The instant invention cures this problem by preparing a bulk amorphous metal alloy article which is easily machinable and which can be recrystallized to give the appropriate magnetic material. Amorphous materials are well known in the art and are produced in a number of ways. One such method disclosed in U.S. Pat. Nos. 4,537,624 and 4,537,625 involves the thermal or chemical decomposition of a precursor compound to give an amorphous material. Another method of forming an amorphous material is through the rapid quenching (10.sup.6 .degree. C./second) of a molten material. See, for example, U.S. Pat. No. 4,594,104 and references therein. A further method of producing an amorphous material is through mechanical alloying. C. C. Koch et al. Appl. Phys. Lett, 43, 1017 (1983). Mechanical alloying is a physical process which takes place during high energy ball milling. More specifically, mechanical alloying is characterized by the repeated welding, fracturing and rewelding of powder particles. Mechanical Alloying can produce an amorphous powder. For a more detailed explanation see P. S. Gilman and J. S. Benjamin, "Mechanical Alloying", Ann. Rev. Mater. Sci., Vol. 13, 279-300 (1983).
These amorphous materials usually cannot be formed into a bulk amorphous metal alloy article by ordinary forming methods (i.e. ordinary with respect to crystalline material) such as cold or hot-pressing. By bulk or consolidated article is meant an article which has high strength (not easily deformed), integrity, hardness, etc. However, some of these amorphous materials can be formed into a bulk amorphous metal alloy article by more severe methods such as high speed compaction. For a description of the high speed compaction process, see U.S. Pat. No. 4,594,104. Examples which fall into the latter category include NiTi, SmCo, NiZr, NiHf, and CuZr.
The prior art additionally discloses two specialized methods of forming bulk amorphous metal alloy articles. First, U.S. Pat. No. 4,557,766 discloses that an intimate mixture (which is crystalline) of the components of the metal alloy is formed by chemically reducing compounds of the desired components. The intimate mixture can be formed into a bulk amorphous metal alloy article by standard methods such as hot-pressing and then heated to induce the amorphous state. Second, U.S. Pat. No. 4,640,816 discloses a method of cold-working the precursors into a thin sheet or film and then heating the sheet to induce the amorphous state. It is also necessary that one of the precursors be in the form of a film, foil, sheet, etc. Thus, this method gives very limited shapes of the amorphous metal alloy.
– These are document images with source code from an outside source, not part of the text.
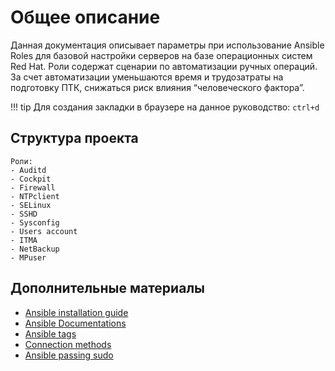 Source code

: # Общее описание
Данная документация описывает параметры при использование Ansible Roles для базовой настройки серверов на базе операционных систем Red Hat. Роли содержат сценарии по автоматизации ручных операций. За счет автоматизации уменьшаются время и трудозатраты на подготовку ПТК, снижаться риск влияния “человеческого фактора”.

!!! tip
    Для создания закладки в браузере на данное руководство: `ctrl+d`

## Структура проекта

    Роли: 
    - Auditd
    - Cockpit
    - Firewall
    - NTPclient
    - SELinux
    - SSHD
    - Sysconfig
    - Users account
    - ITMA
    - NetBackup
    - MPuser

## Дополнительные материалы

- [Ansible installation guide](https://docs.ansible.com/ansible/latest/installation_guide/intro_installation.html)
- [Ansible Documentations](https://docs.ansible.com)
- [Ansible tags](https://docs.ansible.com/ansible/latest/user_guide/playbooks_tags.html)
- [Connection methods](https://docs.ansible.com/ansible/latest/user_guide/connection_details.html)
- [Ansible passing sudo](https://8gwifi.org/docs/ansible-sudo-ssh-password.jsp) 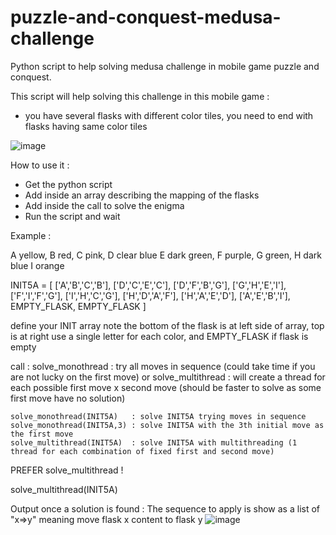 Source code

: # puzzle-and-conquest-medusa-challenge
Python script to help solving medusa challenge in mobile game puzzle and conquest.

This script will help solving this challenge in this mobile game : 
 - you have several flasks with different color tiles, you need to end with flasks having same color tiles

![image](https://github.com/OlivierGaland/puzzle-and-conquest-medusa-challenge/assets/26048157/eb665d28-ed23-4c06-81da-db2ed915b4ea)

How to use it :
- Get the python script
- Add inside an array describing the mapping of the flasks
- Add inside the call to solve the enigma
- Run the script and wait

Example :

A yellow, B red, C pink, D clear blue
E dark green, F purple, G green, H dark blue
I orange

INIT5A = [ ['A','B','C','B'],
          ['D','C','E','C'],
          ['D','F','B','G'],
          ['G','H','E','I'],
          ['F','I','F','G'],
          ['I','H','C','G'], 
          ['H','D','A','F'], 
          ['H','A','E','D'],
          ['A','E','B','I'],
          EMPTY_FLASK,
          EMPTY_FLASK ]

  define your INIT array 
     note the bottom of the flask is at left side of array, top is at right 
     use a single letter for each color, and EMPTY_FLASK if flask is empty

  call :
          solve_monothread   : try all moves in sequence (could take time if you are not lucky on the first move)
       or solve_multithread  : will create a thread for each possible first move x second move (should be faster to solve as some first move have no solution)

    solve_monothread(INIT5A)   : solve INIT5A trying moves in sequence
    solve_monothread(INIT5A,3) : solve INIT5A with the 3th initial move as the first move
    solve_multithread(INIT5A)  : solve INIT5A with multithreading (1 thread for each combination of fixed first and second move)

  PREFER solve_multithread !

solve_multithread(INIT5A)

Output once a solution is found : The sequence to apply is show as a list of "x=>y" meaning move flask x content to flask y 
![image](https://github.com/OlivierGaland/puzzle-and-conquest-medusa-challenge/assets/26048157/6ac89aa3-f34a-4b9e-ba30-b75874eb6afd)

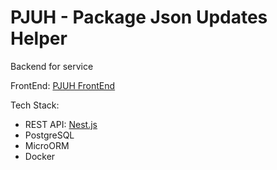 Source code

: # PJUH - Package Json Updates Helper

Backend for service

FrontEnd: [PJUH FrontEnd](https://github.com/mishantrop/pjuh-frontend)

Tech Stack:
- REST API: [Nest.js](https://github.com/nestjs/nest)
- PostgreSQL
- MicroORM
- Docker
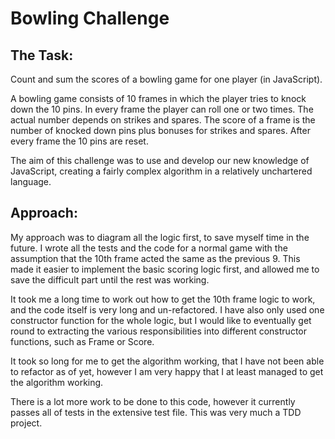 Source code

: 
Bowling Challenge
=================

The Task:
---------
Count and sum the scores of a bowling game for one player (in JavaScript).

A bowling game consists of 10 frames in which the player tries to knock down the 10 pins. In every frame the player can roll one or two times. The actual number depends on strikes and spares. The score of a frame is the number of knocked down pins plus bonuses for strikes and spares. After every frame the 10 pins are reset.

The aim of this challenge was to use and develop our new knowledge of JavaScript, creating a fairly complex algorithm in a relatively unchartered language.


Approach:
---------
My approach was to diagram all the logic first, to save myself time in the future. I wrote all the tests and the code for a normal game with the assumption that the 10th frame acted the same as the previous 9. This made it easier to implement the basic scoring logic first, and allowed me to save the difficult part until the rest was working.

It took me a long time to work out how to get the 10th frame logic to work, and the code itself is very long and un-refactored. I have also only used one constructor function for the whole logic, but I would like to eventually get round to extracting the various responsibilities into different constructor functions, such as Frame or Score.

It took so long for me to get the algorithm working, that I have not been able to refactor as of yet, however I am very happy that I at least managed to get the algorithm working.

There is a lot more work to be done to this code, however it currently passes all of tests in the extensive test file. This was very much a TDD project. 
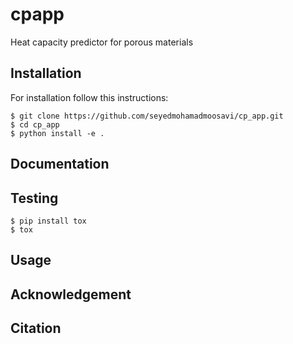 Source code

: # cpapp
Heat capacity predictor for porous materials



## Installation
For installation follow this instructions:
   
    $ git clone https://github.com/seyedmohamadmoosavi/cp_app.git
    $ cd cp_app
    $ python install -e .


## Documentation


## Testing
    
    $ pip install tox
    $ tox

## Usage

## Acknowledgement


## Citation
In marked contrast to the prior art, the present invention provides a simple method of forming a bulk amorphous metal alloy article from at least one matrix metal and at least one element which is a fast diffuser in the matrix meal (hereinafter fast diffuser element). Unlike the method described in U.S. Pat. No. 4,594,104, which uses an elaborate system to precipitate an intimate mixture of the components of the metal alloy, the instant invention starts with simple crystalline powders or flakes of the desired components which are mechanically alloyed into a substantially amorphous intimate powder mixture. By substantially amorphous is meant that the powder mixture is at least 50% but less than 100% amorphous.
The prior art does not disclose nor suggest that it would be advantageous to mechanically alloy a matrix metal and a crystalline diffuser element to a point that some degree of crystallinity remains. It is applicant who has surprisingly discovered that the presence of a crystalline component in a mechanically alloyed powder mixture allows one to form bulk amorphous metal alloy articles using standard forming methods such as cold-rolling or hot-pressing. Applicant has also discovered, absent any teaching in the prior art, that in order to form bulk amorphous metal alloy articles, each particle of the powder mixture must have a modulated structure. By modulated structure is meant a concentric gradient of the respective components of the particle.
In summary, this invention provides a simple method of forming a bulk amorphous metal alloy article by routine methods such as cold or hot-pressing. This presents a ignificant advance in the art by forming a bulk amorphous metal alloy article without resorting to such costly and limited (i.e. shape limited) methods as high speed compaction.